Changing the incentives, punishments, and constraints can certainly jolt the system out of the vicious cycle it is stuck in. There’s no reason we couldn’t have a culture that celebrates good outcomes instead of rewarding adherence to rules. Doing this is by no means easy, but in many ways, these changes are much easier than many of the interventions listed above. Examples of this type of intervention include:

  • Shifting from rigid, one-size-fits-all procurement rules to more flexible frameworks
  • Implementing outcome-based performance metrics for digital initiatives
  • Moving away from punishing risk taking to celebrate and reward early failure and rapid learning by civil servants

4. The power to add, change, evolve, or self-organize system structure.

Underlying the movement away from process and rules based incentives there is a pre-requisite to give civil servants more discretion in how they do their jobs. Political leaders can dictate the “what”, but “how” service is delivered should be up to the people delivering the service. I covered this in detail in the previous post, but I’ll highlight one specific aspect here: the ability to experiment, fail, and learn in order to evolve is a crucial requirement for delivering modern digital services. It is also really difficult:

Self-organization produces heterogeneity and unpredictability. It is likely come up with whole new structures, whole new ways of doing things. It requires freedom and experimentation, and a certain amount of disorder. These conditions that encourage self-organization often can be scary for individuals and threatening to power structures. As a consequence, education systems may restrict the creative powers of children instead of stimulating those powers. Economic policies may lean toward supporting established, powerful enterprises rather than upstart, new ones. And many governments prefer their people not to be too self-organizing.

Making this shift is incredibly difficult culturally, but interventions like building teams that are cross-functional andhave decision making authority are very straightforward and achievable.

3. The goals of the system.

Traditionally, the executive branch has been all about executing projects with a fixed, predetermined scope on time on budget. The “goal” is seen as collecting requirements up front and delivering a finished product. This works for building a bridge but not a service that is responsive to changing public expectations. Modern orgaonizations build permanently funded products and learning and iterating within budget and time constraints.

2. The mindset or paradigm out of which the system — its goals, structure, rules, delays, parameters — arises.

The mindset right now is fear driven: avoiding bad headlines is a strong incentive because it activates the immune system of rule making. We need to shift to a mindset that empowers all levels of the bureaucracy to be accountable for customer satisfaction. Successful companies trust and empower their front line staff and value their proximity to customers as an important feedback mechanism. Rather than shielding public servants, we should follow the same approach.

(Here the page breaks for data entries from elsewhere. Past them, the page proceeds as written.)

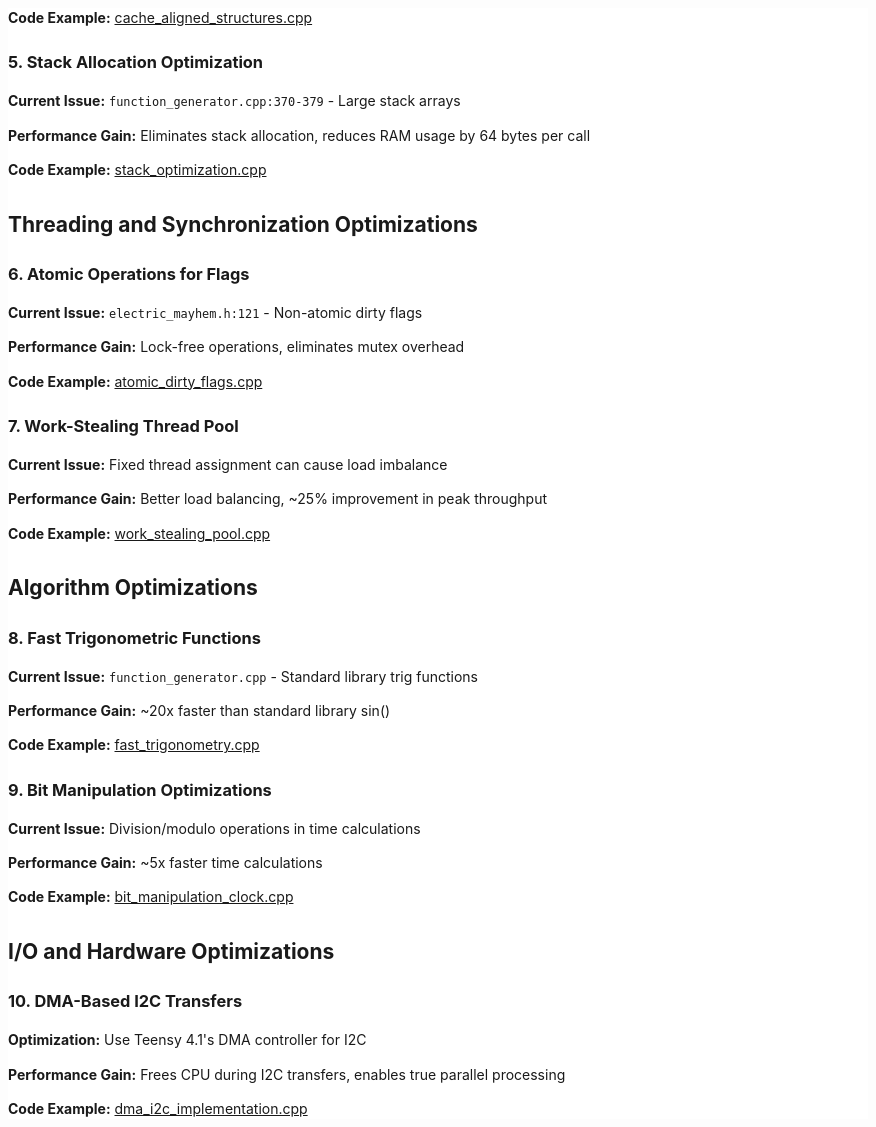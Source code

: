 **Code Example:** [cache_aligned_structures.cpp](code_examples/cache_aligned_structures.cpp)

### 5. Stack Allocation Optimization

**Current Issue:** `function_generator.cpp:370-379` - Large stack arrays

**Performance Gain:** Eliminates stack allocation, reduces RAM usage by 64 bytes per call

**Code Example:** [stack_optimization.cpp](code_examples/stack_optimization.cpp)

## Threading and Synchronization Optimizations

### 6. Atomic Operations for Flags

**Current Issue:** `electric_mayhem.h:121` - Non-atomic dirty flags

**Performance Gain:** Lock-free operations, eliminates mutex overhead

**Code Example:** [atomic_dirty_flags.cpp](code_examples/atomic_dirty_flags.cpp)

### 7. Work-Stealing Thread Pool

**Current Issue:** Fixed thread assignment can cause load imbalance

**Performance Gain:** Better load balancing, ~25% improvement in peak throughput

**Code Example:** [work_stealing_pool.cpp](code_examples/work_stealing_pool.cpp)

## Algorithm Optimizations

### 8. Fast Trigonometric Functions

**Current Issue:** `function_generator.cpp` - Standard library trig functions

**Performance Gain:** ~20x faster than standard library sin()

**Code Example:** [fast_trigonometry.cpp](code_examples/fast_trigonometry.cpp)

### 9. Bit Manipulation Optimizations

**Current Issue:** Division/modulo operations in time calculations

**Performance Gain:** ~5x faster time calculations

**Code Example:** [bit_manipulation_clock.cpp](code_examples/bit_manipulation_clock.cpp)

## I/O and Hardware Optimizations

### 10. DMA-Based I2C Transfers

**Optimization:** Use Teensy 4.1's DMA controller for I2C

**Performance Gain:** Frees CPU during I2C transfers, enables true parallel processing

**Code Example:** [dma_i2c_implementation.cpp](code_examples/dma_i2c_implementation.cpp)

1. The power to transcend paradigms.

How do we get to the place where these types of changes can be made? How can we move away from fear based to a new model? I think Audrey Tang points to a new model that flips the old paradigm on its head:

Instead of trusting the government to make good use of public resources, the government instead trusts the civil society, trusts the entire society to make good use of the shared common data.

We need to start viewing citizens as co-creators of public value, not just service recipients.